The project is funded through round one (2011-12) of the Carbon Farming Futures - Action on the Ground program, administered by the Australian Government Department of Agriculture, Fisheries and Forestry.

The Australian Government’s Securing a Clean Energy Future plan, released in July 2011, contains four basic elements: introducing a carbon price; promoting innovation and investment in renewable energy; encouraging energy efficiency; and creating opportunities in the land sector to cut carbon pollution.

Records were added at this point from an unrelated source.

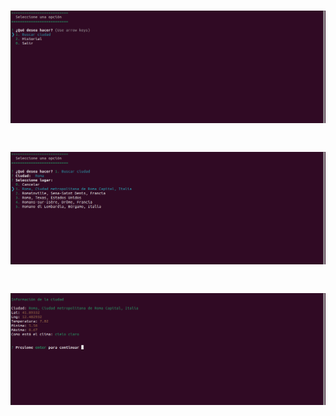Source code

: # ![](https://github.com/gustavogravagna/AppWeather.APIMapBox-APIOpenWeather.NodeJs/blob/main/1.png)
# ![](https://github.com/gustavogravagna/AppWeather.APIMapBox-APIOpenWeather.NodeJs/blob/main/2.png)
# ![](https://github.com/gustavogravagna/AppWeather.APIMapBox-APIOpenWeather.NodeJs/blob/main/3.png)

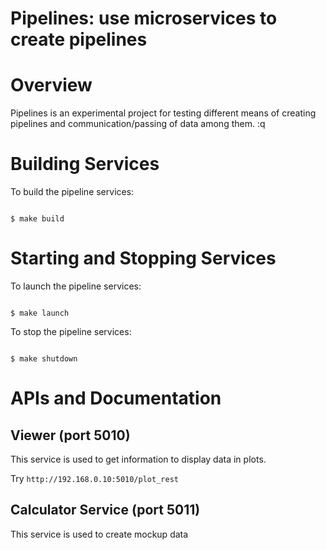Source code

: # Pipelines: use microservices to create pipelines


Overview
========

Pipelines is an experimental project for testing different means of creating pipelines and communication/passing of data among them. :q

Building Services
=================
To build the pipeline services:

<code>
$ make build
</code>

Starting and Stopping Services
==============================

To launch the pipeline services:

<code>
$ make launch
</code>

To stop the pipeline services:

<code>
$ make shutdown
</code>


APIs and Documentation
======================

## Viewer (port 5010)

This service is used to get information to display data in plots.

Try `http://192.168.0.10:5010/plot_rest`

## Calculator Service (port 5011)

This service is used to create mockup data
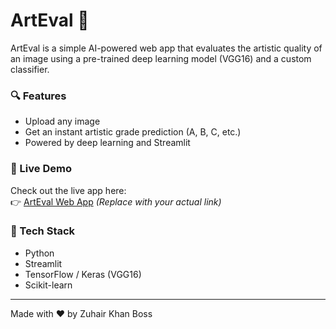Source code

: # ArtEval 🎨

ArtEval is a simple AI-powered web app that evaluates the artistic quality of an image using a pre-trained deep learning model (VGG16) and a custom classifier.

### 🔍 Features
- Upload any image
- Get an instant artistic grade prediction (A, B, C, etc.)
- Powered by deep learning and Streamlit

### 🚀 Live Demo
Check out the live app here:  
👉 [ArtEval Web App](https://arteval01.streamlit.app/) *(Replace with your actual link)*

### 🧠 Tech Stack
- Python
- Streamlit
- TensorFlow / Keras (VGG16)
- Scikit-learn

---

Made with ❤️ by Zuhair Khan Boss
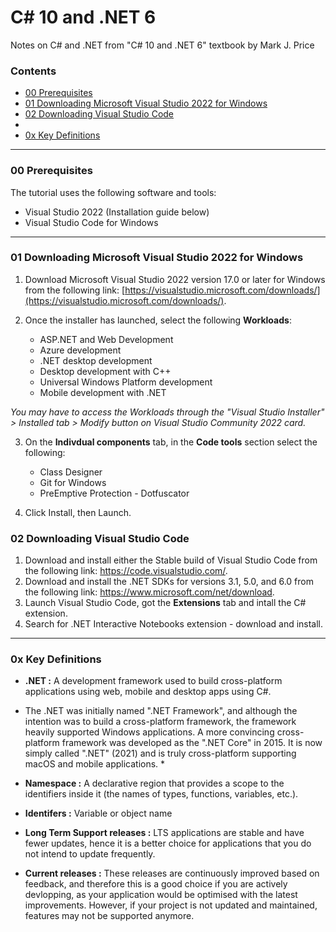 # C# 10 and .NET 6 

Notes on C# and .NET from "C# 10 and .NET 6" textbook by Mark J. Price

### Contents
* [00 Prerequisites](#00)
* [01 Downloading Microsoft Visual Studio 2022 for Windows](#01)
* [02 Downloading Visual Studio Code](#02)
*
* [0x Key Definitions](#0x)
---

### 00 Prerequisites
<a name="00"></a>

The tutorial uses the following software and tools:
* Visual Studio 2022 (Installation guide below)
* Visual Studio Code for Windows

---
### 01 Downloading Microsoft Visual Studio 2022 for Windows
<a name="01"></a>


1. Download Microsoft Visual Studio 2022 version 17.0 or later for Windows from the following link: [https://visualstudio.microsoft.com/downloads/](https://visualstudio.microsoft.com/downloads/).

2. Once the installer has launched, select the following **Workloads**:
	* ASP.NET and Web Development
	* Azure development
	* .NET desktop development
	* Desktop development with C++
	* Universal Windows Platform development
	* Mobile development with .NET

*You may have to access the Workloads through the "Visual Studio Installer" > Installed tab > Modify button on Visual Studio Community 2022 card.*

3. On the **Indivdual components** tab, in the **Code tools** section select the following:
	* Class Designer
	* Git for Windows
	* PreEmptive Protection - Dotfuscator

4. Click Install, then Launch.

### 02 Downloading Visual Studio Code 
<a name="02"></a>

1. Download and install either the Stable build of Visual Studio
Code from the following link: https://code.visualstudio.com/.
2. Download and install the .NET SDKs for versions 3.1, 5.0, and 6.0 from the following
link: https://www.microsoft.com/net/download.
3. Launch Visual Studio Code, got the **Extensions** tab and intall the 
C# extension.
3. Search for .NET Interactive Notebooks extension - download and install.

---
### 0x Key Definitions
<a name="0x"></a>
* **.NET :** A development framework used to build cross-platform applications using web, mobile and desktop apps using C#. 

* The .NET was initially named ".NET Framework", and although the intention was to build a cross-platform framework, the framework heavily supported Windows applications. A more convincing cross-platform framework was developed as the ".NET Core" in 2015. It is now simply called ".NET" (2021) and is truly cross-platform supporting macOS and mobile applications. *

* **Namespace :** A declarative region that provides a scope to the 
identifiers inside it (the names of types, functions, variables, etc.).
* **Identifers :** Variable or object name
* **Long Term Support releases :** LTS applications are stable and have fewer updates, hence it is a better choice for applications that you do not intend to update frequently.
* **Current releases :** These releases are continuously improved based on feedback, and therefore this is a good choice if you are actively devlopping, as your application would be optimised with the latest improvements. However, if your project is not updated and maintained, features may not be supported anymore.
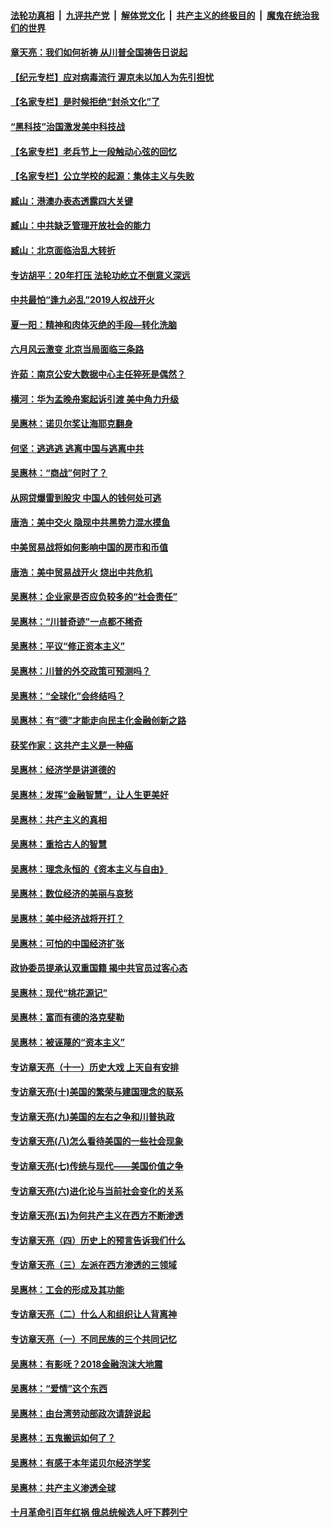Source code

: ####  [法轮功真相](../../../../basic/blob/master/README.md?t=07031131) &nbsp;|&nbsp; [九评共产党](../../../../9ping.md/blob/master/README.md?t=07031131) &nbsp;|&nbsp; [解体党文化](../../../../jtdwh.md/blob/master/README.md?t=07031131)  &nbsp;|&nbsp; [共产主义的终极目的](../../../../gczydzjmd.md/blob/master/README.md?t=07031131) &nbsp;|&nbsp; [魔鬼在统治我们的世界](../../../../mgztzwmdsj.md/blob/master/README.md?t=07031131) 

#### [章天亮：我们如何祈祷 从川普全国祷告日说起](../pages/nsc423/n11944627.md?t=07031131) 

#### [【纪元专栏】应对病毒流行 渥京未以加人为先引担忧](../pages/nsc423/n11875714.md?t=07031131) 

#### [【名家专栏】是时候拒绝“封杀文化”了](../pages/nsc423/n11814093.md?t=07031131) 

#### [“黑科技”治国激发美中科技战](../pages/nsc423/n11638056.md?t=07031131) 

#### [【名家专栏】老兵节上一段触动心弦的回忆](../pages/nsc423/n11646016.md?t=07031131) 

#### [【名家专栏】公立学校的起源：集体主义与失败](../pages/nsc423/n11601833.md?t=07031131) 

#### [臧山：港澳办表态透露四大关键](../pages/nsc423/n11421628.md?t=07031131) 

#### [臧山：中共缺乏管理开放社会的能力](../pages/nsc423/n11407457.md?t=07031131) 

#### [臧山：北京面临治乱大转折](../pages/nsc423/n11406895.md?t=07031131) 

#### [专访胡平：20年打压 法轮功屹立不倒意义深远](../pages/nsc423/n11398800.md?t=07031131) 

#### [中共最怕“逢九必乱”2019人权战开火](../pages/nsc423/n11385248.md?t=07031131) 

#### [夏一阳：精神和肉体灭绝的手段—转化洗脑](../pages/nsc423/n11368250.md?t=07031131) 

#### [六月风云激变 北京当局面临三条路](../pages/nsc423/n11313668.md?t=07031131) 

#### [许茹：南京公安大数据中心主任猝死是偶然？](../pages/nsc423/n11064744.md?t=07031131) 

#### [横河：华为孟晚舟案起诉引渡 美中角力升级](../pages/nsc423/n11027230.md?t=07031131) 

#### [吴惠林：诺贝尔奖让海耶克翻身](../pages/nsc423/n10890049.md?t=07031131) 

#### [何坚：逃逃逃 逃离中国与逃离中共](../pages/nsc423/n10592891.md?t=07031131) 

#### [吴惠林：“商战”何时了？](../pages/nsc423/n10573558.md?t=07031131) 

#### [从网贷爆雷到股灾 中国人的钱何处可逃](../pages/nsc423/n10572800.md?t=07031131) 

#### [唐浩：美中交火 隐现中共黑势力混水摸鱼](../pages/nsc423/n10544040.md?t=07031131) 

#### [中美贸易战将如何影响中国的房市和币值](../pages/nsc423/n10543697.md?t=07031131) 

#### [唐浩：美中贸易战开火 烧出中共危机](../pages/nsc423/n10540126.md?t=07031131) 

#### [吴惠林：企业家是否应负较多的“社会责任”](../pages/nsc423/n10535022.md?t=07031131) 

#### [吴惠林：“川普奇迹”一点都不稀奇](../pages/nsc423/n10512808.md?t=07031131) 

#### [吴惠林：平议“修正资本主义”](../pages/nsc423/n10495724.md?t=07031131) 

#### [吴惠林：川普的外交政策可预测吗？](../pages/nsc423/n10462387.md?t=07031131) 

#### [吴惠林：“全球化”会终结吗？](../pages/nsc423/n10452838.md?t=07031131) 

#### [吴惠林：有“德”才能走向民主化金融创新之路](../pages/nsc423/n10432292.md?t=07031131) 

#### [获奖作家：这共产主义是一种癌](../pages/nsc423/n10431541.md?t=07031131) 

#### [吴惠林：经济学是讲道德的](../pages/nsc423/n10398014.md?t=07031131) 

#### [吴惠林：发挥“金融智慧”，让人生更美好](../pages/nsc423/n10375019.md?t=07031131) 

#### [吴惠林：共产主义的真相](../pages/nsc423/n10351394.md?t=07031131) 

#### [吴惠林：重拾古人的智慧](../pages/nsc423/n10337691.md?t=07031131) 

#### [吴惠林：理念永恒的《资本主义与自由》](../pages/nsc423/n10316274.md?t=07031131) 

#### [吴惠林：数位经济的美丽与哀愁](../pages/nsc423/n10292946.md?t=07031131) 

#### [吴惠林：美中经济战将开打？](../pages/nsc423/n10258825.md?t=07031131) 

#### [吴惠林：可怕的中国经济扩张](../pages/nsc423/n10219147.md?t=07031131) 

#### [政协委员提承认双重国籍 揭中共官员过客心态](../pages/nsc423/n10208809.md?t=07031131) 

#### [吴惠林：现代“桃花源记”](../pages/nsc423/n10185234.md?t=07031131) 

#### [吴惠林：富而有德的洛克斐勒](../pages/nsc423/n10142264.md?t=07031131) 

#### [吴惠林：被诬蔑的“资本主义”](../pages/nsc423/n10124816.md?t=07031131) 

#### [专访章天亮（十一）历史大戏 上天自有安排](../pages/nsc423/n10094905.md?t=07031131) 

#### [专访章天亮(十)美国的繁荣与建国理念的联系](../pages/nsc423/n10094899.md?t=07031131) 

#### [专访章天亮(九)美国的左右之争和川普执政](../pages/nsc423/n10094889.md?t=07031131) 

#### [专访章天亮(八)怎么看待美国的一些社会现象](../pages/nsc423/n10094857.md?t=07031131) 

#### [专访章天亮(七)传统与现代——美国价值之争](../pages/nsc423/n10093140.md?t=07031131) 

#### [专访章天亮(六)进化论与当前社会变化的关系](../pages/nsc423/n10092036.md?t=07031131) 

#### [专访章天亮(五)为何共产主义在西方不断渗透](../pages/nsc423/n10083620.md?t=07031131) 

#### [专访章天亮（四）历史上的预言告诉我们什么](../pages/nsc423/n10083606.md?t=07031131) 

#### [专访章天亮（三）左派在西方渗透的三领域](../pages/nsc423/n10081115.md?t=07031131) 

#### [吴惠林：工会的形成及其功能](../pages/nsc423/n10080633.md?t=07031131) 

#### [专访章天亮（二）什么人和组织让人背离神](../pages/nsc423/n10076637.md?t=07031131) 

#### [专访章天亮（一）不同民族的三个共同记忆](../pages/nsc423/n10074188.md?t=07031131) 

#### [吴惠林：有影呒？2018金融泡沫大地震](../pages/nsc423/n10040534.md?t=07031131) 

#### [吴惠林：“爱情”这个东西](../pages/nsc423/n10019423.md?t=07031131) 

#### [吴惠林：由台湾劳动部政次请辞说起](../pages/nsc423/n9979679.md?t=07031131) 

#### [吴惠林：五鬼搬运如何了？](../pages/nsc423/n9925338.md?t=07031131) 

#### [吴惠林：有感于本年诺贝尔经济学奖](../pages/nsc423/n9871883.md?t=07031131) 

#### [吴惠林：共产主义渗透全球](../pages/nsc423/n9812748.md?t=07031131) 

#### [十月革命引百年红祸 俄总统候选人吁下葬列宁](../pages/nsc423/n9810182.md?t=07031131) 

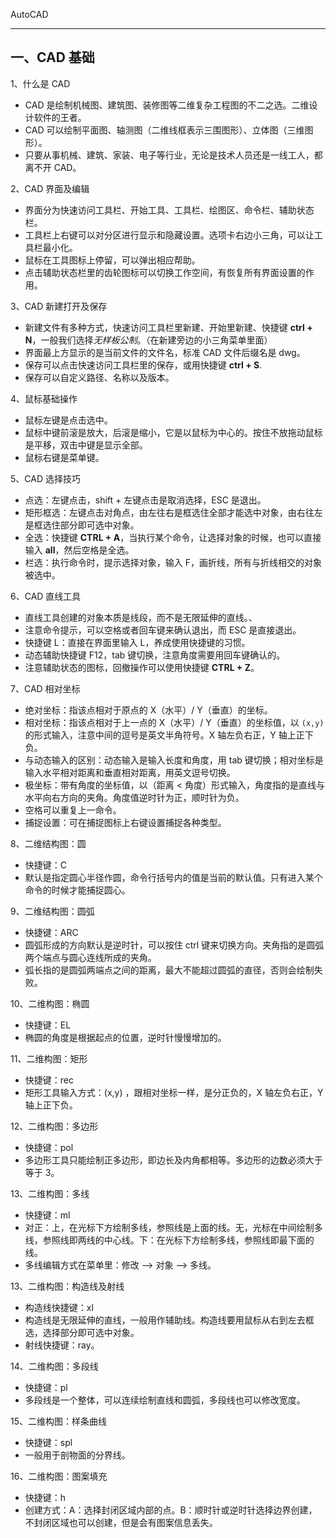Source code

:AutoCAD

---

## 一、CAD 基础

1、什么是 CAD

+ CAD 是绘制机械图、建筑图、装修图等二维复杂工程图的不二之选。二维设计软件的王者。
+ CAD 可以绘制平面图、轴测图（二维线框表示三围图形）、立体图（三维图形）。
+ 只要从事机械、建筑、家装、电子等行业，无论是技术人员还是一线工人，都离不开 CAD。

2、CAD 界面及编辑

- 界面分为快速访问工具栏、开始工具、工具栏、绘图区、命令栏、辅助状态栏。
- 工具栏上右键可以对分区进行显示和隐藏设置。选项卡右边小三角，可以让工具栏最小化。
- 鼠标在工具图标上停留，可以弹出相应帮助。
- 点击辅助状态栏里的齿轮图标可以切换工作空间，有恢复所有界面设置的作用。

3、CAD 新建打开及保存

- 新建文件有多种方式，快速访问工具栏里新建、开始里新建、快捷键 **ctrl + N**，一般我们选择*无样板公制*。（在新建旁边的小三角菜单里面）
- 界面最上方显示的是当前文件的文件名，标准 CAD 文件后缀名是 dwg。
- 保存可以点击快速访问工具栏里的保存，或用快捷键 **ctrl + S**.
- 保存可以自定义路径、名称以及版本。

4、鼠标基础操作

+ 鼠标左键是点击选中。
+ 鼠标中键前滚是放大，后滚是缩小，它是以鼠标为中心的。按住不放拖动鼠标是平移，双击中键是显示全部。
+ 鼠标右键是菜单键。

5、CAD 选择技巧

+ 点选：左键点击，shift + 左键点击是取消选择，ESC 是退出。
+ 矩形框选：左键点击对角点，由左往右是框选住全部才能选中对象，由右往左是框选住部分即可选中对象。
+ 全选：快捷键 **CTRL + A**，当执行某个命令，让选择对象的时候，也可以直接输入 **all**，然后空格是全选。
+ 栏选：执行命令时，提示选择对象，输入 F，画折线，所有与折线相交的对象被选中。

6、CAD 直线工具

+ 直线工具创建的对象本质是线段，而不是无限延伸的直线。、
+ 注意命令提示，可以空格或者回车键来确认退出，而 ESC 是直接退出。
+ 快捷键 L：直接在界面里输入 L，养成使用快捷键的习惯。
+ 动态辅助快捷键 F12，tab 键切换，注意角度需要用回车键确认的。
+ 注意辅助状态的图标，回撤操作可以使用快捷键 **CTRL + Z**。 

7、CAD 相对坐标

+ 绝对坐标：指该点相对于原点的 X（水平）/ Y（垂直）的坐标。
+ 相对坐标：指该点相对于上一点的 X（水平）/ Y（垂直）的坐标值，以 `(x,y)` 的形式输入，注意中间的逗号是英文半角符号。X 轴左负右正，Y 轴上正下负。
+ 与动态输入的区别：动态输入是输入长度和角度，用 tab 键切换；相对坐标是输入水平相对距离和垂直相对距离，用英文逗号切换。
+ 极坐标：带有角度的坐标值，以（距离 < 角度）形式输入，角度指的是直线与水平向右方向的夹角。角度值逆时针为正，顺时针为负。
+ 空格可以重复上一命令。
+ 捕捉设置：可在捕捉图标上右键设置捕捉各种类型。

8、二维结构图：圆

+ 快捷键：C
+ 默认是指定圆心半径作圆，命令行括号内的值是当前的默认值。只有进入某个命令的时候才能捕捉圆心。

9、二维结构图：圆弧

+ 快捷键：ARC
+ 圆弧形成的方向默认是逆时针，可以按住 ctrl 键来切换方向。夹角指的是圆弧两个端点与圆心连线所成的夹角。
+ 弧长指的是圆弧两端点之间的距离，最大不能超过圆弧的直径，否则会绘制失败。

10、二维构图：椭圆

+ 快捷键：EL
+ 椭圆的角度是根据起点的位置，逆时针慢慢增加的。

11、二维构图：矩形

+ 快捷键：rec
+ 矩形工具输入方式：(x,y) ，跟相对坐标一样，是分正负的，X 轴左负右正，Y 轴上正下负。

12、二维构图：多边形

+ 快捷键：pol
+ 多边形工具只能绘制正多边形，即边长及内角都相等。多边形的边数必须大于等于 3。

13、二维构图：多线

+ 快捷键：ml
+ 对正：上，在光标下方绘制多线，参照线是上面的线。无，光标在中间绘制多线，参照线即两线的中心线。下：在光标下方绘制多线，参照线即最下面的线。
+ 多线编辑方式在菜单里：修改 --> 对象 --> 多线。

13、二维构图：构造线及射线

+ 构造线快捷键：xl
+ 构造线是无限延伸的直线，一般用作辅助线。构造线要用鼠标从右到左去框选，选择部分即可选中对象。
+ 射线快捷键：ray。

14、二维构图：多段线

+ 快捷键：pl
+ 多段线是一个整体，可以连续绘制直线和圆弧，多段线也可以修改宽度。

15、二维构图：样条曲线

+ 快捷键：spl
+ 一般用于剖物面的分界线。

16、二维构图：图案填充

+ 快捷键：h
+ 创建方式：A：选择封闭区域内部的点。B：顺时针或逆时针选择边界创建，不封闭区域也可以创建，但是会有图案信息丢失。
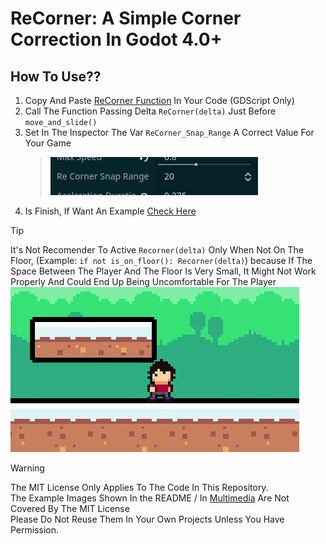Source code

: # ReCorner: A Simple Corner Correction In Godot 4.0+

## How To Use??
1. Copy And Paste [ReCorner Function](addons/ReCorner/ReCorner.gd) In Your Code (GDScript Only)  
2. Call The Function Passing Delta `ReCorner(delta)` Just Before `move_and_slide()`  
3. Set In The Inspector The Var `ReCorner_Snap_Range` A Correct Value For Your Game
    > ![Variable In Inspector Example](Multimedia/Examples/Inspector_Var_Example.png)  
4. Is Finish, If Want An Example [Check Here](addons/ReCorner/An-Example-Of-Use.gd)  

> [!TIP]
> It's Not Recomender To Active `Recorner(delta)` Only When Not On The Floor, (Example: `if not is_on_floor(): Recorner(delta)`)
> because If The Space Between The Player And The Floor Is Very Small, It Might Not Work Properly And Could End Up Being Uncomfortable For The Player  
> ![Example Gif](Multimedia/Examples/Only_Is_On_Floor_Example.gif)  

> [!WARNING]
> The MIT License Only Applies To The Code In This Repository.  
> The Example Images Shown In the README / In [Multimedia](Multimedia) Are Not Covered By The MIT License  
> Please Do Not Reuse Them In Your Own Projects Unless You Have Permission.  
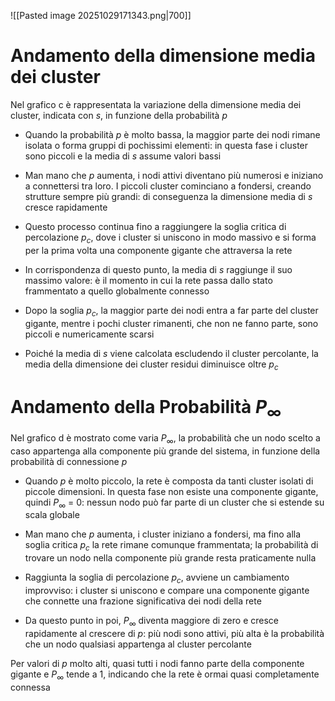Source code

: ![[Pasted image 20251029171343.png|700]]
# Andamento della dimensione media dei cluster

Nel grafico c è rappresentata la variazione della dimensione media dei cluster, indicata con $s$, in funzione della probabilità $p$

- Quando la probabilità $p$ è molto bassa, la maggior parte dei nodi rimane isolata o forma gruppi di pochissimi elementi: in questa fase i cluster sono piccoli e la media di $s$ assume valori bassi

- Man mano che $p$ aumenta, i nodi attivi diventano più numerosi e iniziano a connettersi tra loro. I piccoli cluster cominciano a fondersi, creando strutture sempre più grandi: di conseguenza la dimensione media di $s$ cresce rapidamente

- Questo processo continua fino a raggiungere la soglia critica di percolazione $p_c$, dove i cluster si uniscono in modo massivo e si forma per la prima volta una componente gigante che attraversa la rete

- In corrispondenza di questo punto, la media di $s$ raggiunge il suo massimo valore: è il momento in cui la rete passa dallo stato frammentato a quello globalmente connesso

- Dopo la soglia $p_c$, la maggior parte dei nodi entra a far parte del cluster gigante, mentre i pochi cluster rimanenti, che non ne fanno parte, sono piccoli e numericamente scarsi

- Poiché la media di $s$ viene calcolata escludendo il cluster percolante, la media della dimensione dei cluster residui diminuisce oltre $p_c$

# Andamento della Probabilità $P_{\infty}$

Nel grafico d è mostrato come varia $P_{\infty}$, la probabilità che un nodo scelto a caso appartenga alla componente più grande del sistema, in funzione della probabilità di connessione $p$

- Quando $p$ è molto piccolo, la rete è composta da tanti cluster isolati di piccole dimensioni. In questa fase non esiste una componente gigante, quindi $P_{\infty}$ = 0: nessun nodo può far parte di un cluster che si estende su scala globale

- Man mano che _p_ aumenta, i cluster iniziano a fondersi, ma fino alla soglia critica $p_c$ la rete rimane comunque frammentata; la probabilità di trovare un nodo nella componente più grande resta praticamente nulla

- Raggiunta la soglia di percolazione $p_c$, avviene un cambiamento improvviso: i cluster si uniscono e compare una componente gigante che connette una frazione significativa dei nodi della rete

- Da questo punto in poi, $P_{\infty}$ diventa maggiore di zero e cresce rapidamente al crescere di $p$: più nodi sono attivi, più alta è la probabilità che un nodo qualsiasi appartenga al cluster percolante

Per valori di $p$ molto alti, quasi tutti i nodi fanno parte della componente gigante e $P_{\infty}$ tende a 1, indicando che la rete è ormai quasi completamente connessa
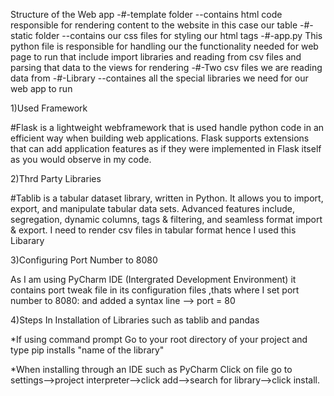 Structure of the Web app
-#-template folder --contains html code responsible for rendering content to the website in this case our table 
-#-static folder     --contains our css files for styling our html tags 
-#-app.py    This  python file is responsible for handling our the functionality needed for web page to run that include import libraries and reading from csv files and parsing that data to the views for rendering
-#-Two csv files we are reading data from 
-#-Library --containes all the special libraries we need for our web app to run

1)Used Framework

#Flask 
 is a lightweight webframework that  is used handle python  code in an efficient way when building web applications.
 Flask supports extensions that can add application features as if they were implemented in Flask itself  as you would observe in my code.

2)Thrd Party Libraries

#Tablib
 is a tabular dataset library, written in Python. It allows you to import, export, and manipulate tabular data sets.
 Advanced features include, segregation, dynamic columns, tags & filtering, and seamless format import & export.
I need to render csv files in tabular format  hence I used this Libarary

3)Configuring Port Number to 8080

As I am using PyCharm IDE (Intergrated Development Environment) it contains port tweak file  in its configuration  files ,thats where I set port number to 8080: 
and added a syntax line --> port = 80

4)Steps In Installation of Libraries such as tablib and pandas

*If using command prompt
Go to your root directory of your project and type pip installs "name of the library"

*When installing through an IDE such as PyCharm
Click on file go to settings-->project interpreter-->click add-->search for library-->click install.


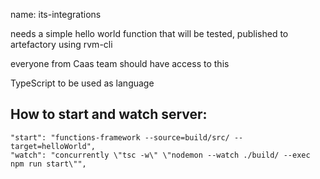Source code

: name: its-integrations

needs a simple hello world function that will be tested, published to artefactory using rvm-cli

everyone from Caas team should have access to this

TypeScript to be used as language

## How to start and watch server:

    "start": "functions-framework --source=build/src/ --target=helloWorld",
    "watch": "concurrently \"tsc -w\" \"nodemon --watch ./build/ --exec npm run start\"",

The land sector elements are about creating opportunities on the land whilst addressing carbon pollution. Significant opportunities exist within Australia’s agriculture sector to reduce carbon pollution and increase the amount of carbon stored on the land. Those who pursue these opportunities and develop methodologies will be rewarded through the Carbon Farming Initiative (CFI), which allows farmers and land managers to create credits for carbon bio-sequestration and pollution reduction activities associated with agricultural production.

The Carbon Land Sector package will assist farmers and land managers make the most of carbon farming opportunities. The package provides substantial funding through the Carbon Farming Futures (CFF) program for the Action on the Ground program to help land managers trial farming practices and technologies to reduce agricultural greenhouse gas emissions and sequester carbon in soil in order to be able to participate in the CFI.

Project Background

The project will trial and demonstrate regionally innovative on-farm practices aimed at increasing the sequestration of carbon in soil through a range of land management practices centred on the conversion from flood irrigated cropping to dryland grazing and protected biodiversity.

This project is to be managed from Kilter headquarters located in Bendigo in north-central Victoria. The project is about 150km to the NNW of Bendigo, on the Lower Loddon and Avoca floodplains between Kerang and Lake Boga, where Kilter Pty Ltd manages 9000 ha of semi-contiguous rural property – equivalent to around 40 individual farming properties.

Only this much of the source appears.